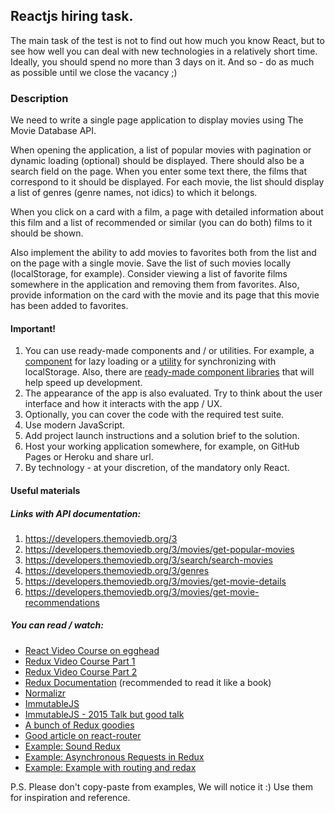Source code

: ## Reactjs hiring task.

The main task of the test is not to find out how much you know React, but to see how well you can deal with new technologies in a relatively short time. Ideally, you should spend no more than 3 days on it. And so - do as much as possible until we close the vacancy ;)

### Description

We need to write a single page application to display movies using The Movie Database API.

When opening the application, a list of popular movies with pagination or dynamic loading (optional) should be displayed. There should also be a search field on the page. When you enter some text there, the films that correspond to it should be displayed. For each movie, the list should display a list of genres (genre names, not idics) to which it belongs.

When you click on a card with a film, a page with detailed information about this film and a list of recommended or similar (you can do both) films to it should be shown.

Also implement the ability to add movies to favorites both from the list and on the page with a single movie. Save the list of such movies locally (localStorage, for example). Consider viewing a list of favorite films somewhere in the application and removing them from favorites. Also, provide information on the card with the movie and its page that this movie has been added to favorites.



#### Important!

1. You can use ready-made components and / or utilities. For example, a [component](https://www.npmjs.com/package/react-infinite-scroll) for lazy loading or a [utility](https://github.com/elgerlambert/redux-localstorage) for synchronizing with localStorage. Also, there are [ready-made component libraries](https://react-bootstrap.github.io/) that will help speed up development.
2. The appearance of the app is also evaluated. Try to think about the user interface and how it interacts with the app / UX.
3. Optionally, you can cover the code with the required test suite.
4. Use modern JavaScript.
5. Add project launch instructions and a solution brief to the solution.
6. Host your working application somewhere, for example, on GitHub Pages or Heroku and share url.
7. By technology - at your discretion, of the mandatory only React.



#### Useful materials

##### Links with API documentation:

1. https://developers.themoviedb.org/3
2. https://developers.themoviedb.org/3/movies/get-popular-movies
3. https://developers.themoviedb.org/3/search/search-movies
4. https://developers.themoviedb.org/3/genres
5. https://developers.themoviedb.org/3/movies/get-movie-details
6. https://developers.themoviedb.org/3/movies/get-movie-recommendations


##### You can read / watch:
- [React Video Course on egghead](https://egghead.io/courses/react-fundamentals)
- [Redux Video Course Part 1](https://egghead.io/courses/getting-started-with-redux)
- [Redux Video Course Part 2](https://egghead.io/courses/building-react-applications-with-idiomatic-redux)
- [Redux Documentation](http://redux.js.org/) (recommended to read it like a book)
- [Normalizr](https://github.com/paularmstrong/normalizr)
- [ImmutableJS](https://facebook.github.io/immutable-js/)
- [ImmutableJS - 2015 Talk but good talk](https://www.youtube.com/watch?v=I7IdS-PbEgI&feature=youtu.be)
- [A bunch of Redux goodies](https://github.com/xgrommx/awesome-redux)
- [Good article on react-router](https://medium.com/@dabit3/beginner-s-guide-to-react-router-53094349669)
- [Example: Sound Redux](https://github.com/andrewngu/sound-redux)
- [Example: Asynchronous Requests in Redux](https://github.com/reactjs/redux/tree/master/examples/async)
- [Example: Example with routing and redax](https://github.com/knowbody/redux-react-router-example-app)


P.S. Please don't copy-paste from examples, We will notice it :) Use them for inspiration and reference.
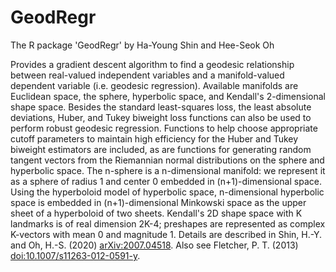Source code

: # GeodRegr
The R package 'GeodRegr' by Ha-Young Shin and Hee-Seok Oh

Provides a gradient descent algorithm to find a geodesic relationship between real-valued independent variables and a manifold-valued dependent variable (i.e. geodesic regression). Available manifolds are Euclidean space, the sphere, hyperbolic space, and Kendall's 2-dimensional shape space. Besides the standard least-squares loss, the least absolute deviations, Huber, and Tukey biweight loss functions can also be used to perform robust geodesic regression. Functions to help choose appropriate cutoff parameters to maintain high efficiency for the Huber and Tukey biweight estimators are included, as are functions for generating random tangent vectors from the Riemannian normal distributions on the sphere and hyperbolic space. The n-sphere is a n-dimensional manifold: we represent it as a sphere of radius 1 and center 0 embedded in (n+1)-dimensional space. Using the hyperboloid model of hyperbolic space, n-dimensional hyperbolic space is embedded in (n+1)-dimensional Minkowski space as the upper sheet of a hyperboloid of two sheets. Kendall's 2D shape space with K landmarks is of real dimension 2K-4; preshapes are represented as complex K-vectors with mean 0 and magnitude 1. Details are described in Shin, H.-Y. and Oh, H.-S. (2020) <arXiv:2007.04518>. Also see Fletcher, P. T. (2013) <doi:10.1007/s11263-012-0591-y>.
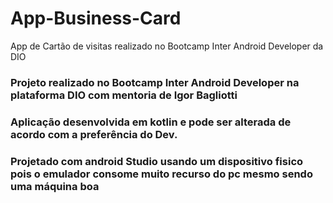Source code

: # App-Business-Card
App de Cartão de visitas realizado no Bootcamp Inter Android Developer da DIO

### Projeto realizado no Bootcamp Inter Android Developer na plataforma DIO com mentoria de Igor Bagliotti 

### Aplicação desenvolvida em kotlin e pode ser alterada de acordo com a preferência do Dev.

### Projetado com android Studio usando um dispositivo fisico pois o emulador consome muito recurso do pc mesmo sendo uma máquina boa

------------------------------------------------------------------------

▶ **WHAT NEEDS TO BE DONE**
Your answer should consist only of the count of lines in the data that contain "egghead".

▶ **RESPONSE AREA**
3